Predicting the magnetic behaviour of metallic compounds is a surprisingly difficult problem for theoretical physicists. While the properties of a common refrigerator magnet are not a great mystery, certain materials exhibit magnetic properties that do not fit within existing theories of magnetism.
One such material inspired a recent theoretical breakthrough by physicists at the University of California, Santa Cruz.

In a paper scheduled for publication in the August 26 issue of the journal Physical Review Letters, Sriram Shastry, a professor of physics at UCSC, and graduate student Jan Haerter describe "kinetic antiferromagnetism," a new mechanism for metallic magnetism in materials with a particular type of atomic lattice structure. The paper solves a problem that has stumped theoretical physicists for decades.

"New materials tend to drive theoretical advances. Metallic magnetism is a real frontier field in theoretical physics, and it has practical applications in materials science" - Sriram Shastry.
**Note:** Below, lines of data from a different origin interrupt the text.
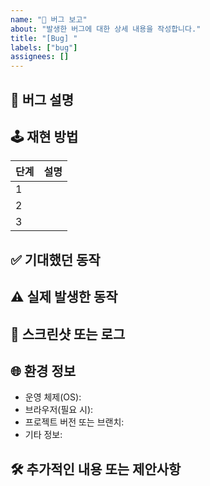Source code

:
 ```yaml
---
name: "🐞 버그 보고"
about: "발생한 버그에 대한 상세 내용을 작성합니다."
title: "[Bug] "
labels: ["bug"]
assignees: []
---
```


## 📝 버그 설명

<!-- 버그에 대해 간단하면서도 명확하게 설명해주세요. -->

## 🕹️ 재현 방법

| 단계 | 설명 |
| ---- | ---- |
| 1    | |
| 2    | |
| 3    | |

## ✅ 기대했던 동작

<!-- 버그가 없었다면 예상되는 올바른 동작은 무엇인가요? -->

## ⚠️ 실제 발생한 동작

<!-- 실제 나타난 버그의 결과를 자세히 설명하세요. -->

## 📸 스크린샷 또는 로그

<!-- 문제가 나타나는 화면 캡쳐 또는 로그를 첨부해주세요. 필수로 넣어주세요. -->

## 🌐 환경 정보

- 운영 체제(OS): 
- 브라우저(필요 시): 
- 프로젝트 버전 또는 브랜치: 
- 기타 정보:

## 🛠️ 추가적인 내용 또는 제안사항

<!-- 버그에 대한 추가적인 정보나 제안사항이 있다면 작성해주세요. -->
Superconductors, magnetic storage devices (such as computer hard drives), and other applications are among the areas in which theoretical advances in metallic magnetism could play an important role.

Shastry and Haerter were interested in the unusual magnetic behaviour of sodium cobalt oxide, a material first described in 1997 and intensively studied in recent years. The material can be made with variable amounts of sodium ions sandwiched between layers of cobalt oxide.
The cobalt atoms form a triangular lattice structure that gives rise to "electronic frustration," which refers to the inability of the electrons in the system to achieve a single state that minimizes their total energy.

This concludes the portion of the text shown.